### Your objective
The listing below should be printed exactly, every line of it. Skip the pictures.

### Data provided
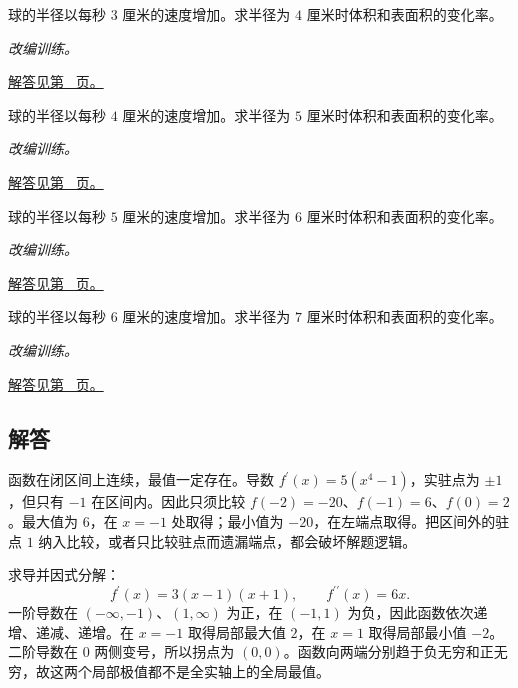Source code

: \documentclass[UTF8,12pt,a4paper,fontset=fandol]{ctexart}
\begin{document}
\begin{example}[相关变化率中的链式法则]\label{ex:c11q22}
球的半径以每秒 $3$ 厘米的速度增加。求半径为 $4$ 厘米时体积和表面积的变化率。
\par\textit{改编训练。}\par\hyperref[ans:c11q22]{解答见第~\pageref{ans:c11q22} 页。}
\end{example}
\begin{example}[相关变化率中的链式法则]\label{ex:c11q23}
球的半径以每秒 $4$ 厘米的速度增加。求半径为 $5$ 厘米时体积和表面积的变化率。
\par\textit{改编训练。}\par\hyperref[ans:c11q23]{解答见第~\pageref{ans:c11q23} 页。}
\end{example}
\begin{example}[相关变化率中的链式法则]\label{ex:c11q24}
球的半径以每秒 $5$ 厘米的速度增加。求半径为 $6$ 厘米时体积和表面积的变化率。
\par\textit{改编训练。}\par\hyperref[ans:c11q24]{解答见第~\pageref{ans:c11q24} 页。}
\end{example}
\begin{example}[相关变化率中的链式法则]\label{ex:c11q25}
球的半径以每秒 $6$ 厘米的速度增加。求半径为 $7$ 厘米时体积和表面积的变化率。
\par\textit{改编训练。}\par\hyperref[ans:c11q25]{解答见第~\pageref{ans:c11q25} 页。}
\end{example}
\subsection{解答}
\begin{solve}\label{ans:c11q1}
函数在闭区间上连续，最值一定存在。导数 $f^{\prime}(x)=5(x^4-1)$，实驻点为 $\pm1$，但只有 $-1$ 在区间内。因此只须比较 $f(-2)=-20$、$f(-1)=6$、$f(0)=2$。最大值为 $6$，在 $x=-1$ 处取得；最小值为 $-20$，在左端点取得。把区间外的驻点 $1$ 纳入比较，或者只比较驻点而遗漏端点，都会破坏解题逻辑。
\end{solve}

\begin{solve}\label{ans:c11q2}
求导并因式分解：
\[
f^{\prime}(x)=3(x-1)(x+1),\qquad f^{\prime\prime}(x)=6x.
\]
一阶导数在 $(-\infty,-1)$、$(1,\infty)$ 为正，在 $(-1,1)$ 为负，因此函数依次递增、递减、递增。在 $x=-1$ 取得局部最大值 $2$，在 $x=1$ 取得局部最小值 $-2$。二阶导数在 $0$ 两侧变号，所以拐点为 $(0,0)$。函数向两端分别趋于负无穷和正无穷，故这两个局部极值都不是全实轴上的全局最值。
\end{solve}
\end{document}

### Answer for the task
Source code

: \documentclass[UTF8,12pt,a4paper,fontset=fandol]{ctexart}
\begin{document}
\begin{example}[相关变化率中的链式法则]\label{ex:c11q22}
球的半径以每秒 $3$ 厘米的速度增加。求半径为 $4$ 厘米时体积和表面积的变化率。
\par\textit{改编训练。}\par\hyperref[ans:c11q22]{解答见第~\pageref{ans:c11q22} 页。}
\end{example}
\begin{example}[相关变化率中的链式法则]\label{ex:c11q23}
球的半径以每秒 $4$ 厘米的速度增加。求半径为 $5$ 厘米时体积和表面积的变化率。
\par\textit{改编训练。}\par\hyperref[ans:c11q23]{解答见第~\pageref{ans:c11q23} 页。}
\end{example}
\begin{example}[相关变化率中的链式法则]\label{ex:c11q24}
球的半径以每秒 $5$ 厘米的速度增加。求半径为 $6$ 厘米时体积和表面积的变化率。
\par\textit{改编训练。}\par\hyperref[ans:c11q24]{解答见第~\pageref{ans:c11q24} 页。}
\end{example}
\begin{example}[相关变化率中的链式法则]\label{ex:c11q25}
球的半径以每秒 $6$ 厘米的速度增加。求半径为 $7$ 厘米时体积和表面积的变化率。
\par\textit{改编训练。}\par\hyperref[ans:c11q25]{解答见第~\pageref{ans:c11q25} 页。}
\end{example}
\subsection{解答}
\begin{solve}\label{ans:c11q1}
函数在闭区间上连续，最值一定存在。导数 $f^{\prime}(x)=5(x^4-1)$，实驻点为 $\pm1$，但只有 $-1$ 在区间内。因此只须比较 $f(-2)=-20$、$f(-1)=6$、$f(0)=2$。最大值为 $6$，在 $x=-1$ 处取得；最小值为 $-20$，在左端点取得。把区间外的驻点 $1$ 纳入比较，或者只比较驻点而遗漏端点，都会破坏解题逻辑。
\end{solve}

\begin{solve}\label{ans:c11q2}
求导并因式分解：
\[
f^{\prime}(x)=3(x-1)(x+1),\qquad f^{\prime\prime}(x)=6x.
\]
一阶导数在 $(-\infty,-1)$、$(1,\infty)$ 为正，在 $(-1,1)$ 为负，因此函数依次递增、递减、递增。在 $x=-1$ 取得局部最大值 $2$，在 $x=1$ 取得局部最小值 $-2$。二阶导数在 $0$ 两侧变号，所以拐点为 $(0,0)$。函数向两端分别趋于负无穷和正无穷，故这两个局部极值都不是全实轴上的全局最值。
\end{solve}
\end{document}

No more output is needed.